__Brief__. If a line in the listing below contains "default", return that line.

__Task inputs__.

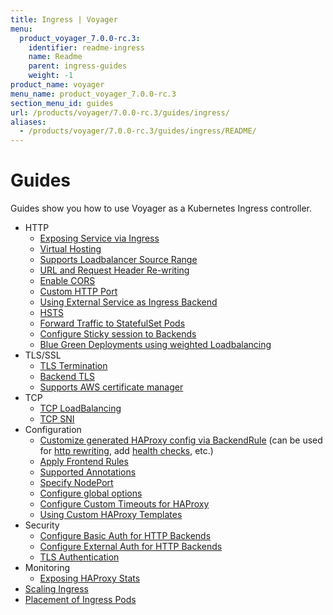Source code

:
 ```yaml
---
title: Ingress | Voyager
menu:
  product_voyager_7.0.0-rc.3:
    identifier: readme-ingress
    name: Readme
    parent: ingress-guides
    weight: -1
product_name: voyager
menu_name: product_voyager_7.0.0-rc.3
section_menu_id: guides
url: /products/voyager/7.0.0-rc.3/guides/ingress/
aliases:
  - /products/voyager/7.0.0-rc.3/guides/ingress/README/
---
```


# Guides

Guides show you how to use Voyager as a Kubernetes Ingress controller.

- HTTP
  - [Exposing Service via Ingress](/products/voyager/7.0.0-rc.3/guides/ingress/http/single-service)
  - [Virtual Hosting](/products/voyager/7.0.0-rc.3/guides/ingress/http/virtual-hosting)
  - [Supports Loadbalancer Source Range](/products/voyager/7.0.0-rc.3/guides/ingress/http/source-range)
  - [URL and Request Header Re-writing](/products/voyager/7.0.0-rc.3/guides/ingress/http/rewrite-rules)
  - [Enable CORS](/products/voyager/7.0.0-rc.3/guides/ingress/http/cors)
  - [Custom HTTP Port](/products/voyager/7.0.0-rc.3/guides/ingress/http/custom-http-port)
  - [Using External Service as Ingress Backend](/products/voyager/7.0.0-rc.3/guides/ingress/http/external-svc)
  - [HSTS](/products/voyager/7.0.0-rc.3/guides/ingress/http/hsts)
  - [Forward Traffic to StatefulSet Pods](/products/voyager/7.0.0-rc.3/guides/ingress/http/statefulset-pod)
  - [Configure Sticky session to Backends](/products/voyager/7.0.0-rc.3/guides/ingress/http/sticky-session)
  - [Blue Green Deployments using weighted Loadbalancing](/products/voyager/7.0.0-rc.3/guides/ingress/http/blue-green-deployment)
- TLS/SSL
  - [TLS Termination](/products/voyager/7.0.0-rc.3/guides/ingress/tls/overview)
  - [Backend TLS](/products/voyager/7.0.0-rc.3/guides/ingress/tls/backend-tls)
  - [Supports AWS certificate manager](/products/voyager/7.0.0-rc.3/guides/ingress/tls/aws-cert-manager)
- TCP
  - [TCP LoadBalancing](/products/voyager/7.0.0-rc.3/guides/ingress/tcp/overview)
  - [TCP SNI](/products/voyager/7.0.0-rc.3/guides/ingress/tcp/tcp-sni)
- Configuration
  - [Customize generated HAProxy config via BackendRule](/products/voyager/7.0.0-rc.3/guides/ingress/configuration/backend-rule) (can be used for [http rewriting](https://www.haproxy.com/doc/aloha/7.0/haproxy/http_rewriting.html), add [health checks](https://www.haproxy.com/doc/aloha/7.0/haproxy/healthchecks.html), etc.)
  - [Apply Frontend Rules](/products/voyager/7.0.0-rc.3/guides/ingress/configuration/frontend-rule)
  - [Supported Annotations](/products/voyager/7.0.0-rc.3/guides/ingress/configuration/annotations)
  - [Specify NodePort](/products/voyager/7.0.0-rc.3/guides/ingress/configuration/node-port)
  - [Configure global options](/products/voyager/7.0.0-rc.3/guides/ingress/configuration/default-options)
  - [Configure Custom Timeouts for HAProxy](/products/voyager/7.0.0-rc.3/guides/ingress/configuration/default-timeouts)
  - [Using Custom HAProxy Templates](/products/voyager/7.0.0-rc.3/guides/ingress/configuration/custom-templates)
- Security
  - [Configure Basic Auth for HTTP Backends](/products/voyager/7.0.0-rc.3/guides/ingress/security/basic-auth)
  - [Configure External Auth for HTTP Backends](/products/voyager/7.0.0-rc.3/guides/ingress/security/oauth)
  - [TLS Authentication](/products/voyager/7.0.0-rc.3/guides/ingress/security/tls-auth)
- Monitoring
  - [Exposing HAProxy Stats](/products/voyager/7.0.0-rc.3/guides/ingress/monitoring/stats)
- [Scaling Ingress](/products/voyager/7.0.0-rc.3/guides/ingress/scaling)
- [Placement of Ingress Pods](/products/voyager/7.0.0-rc.3/guides/ingress/pod-placement)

__Result__.
  - [Configure global options](/products/voyager/7.0.0-rc.3/guides/ingress/configuration/default-options)
  - [Configure Custom Timeouts for HAProxy](/products/voyager/7.0.0-rc.3/guides/ingress/configuration/default-timeouts)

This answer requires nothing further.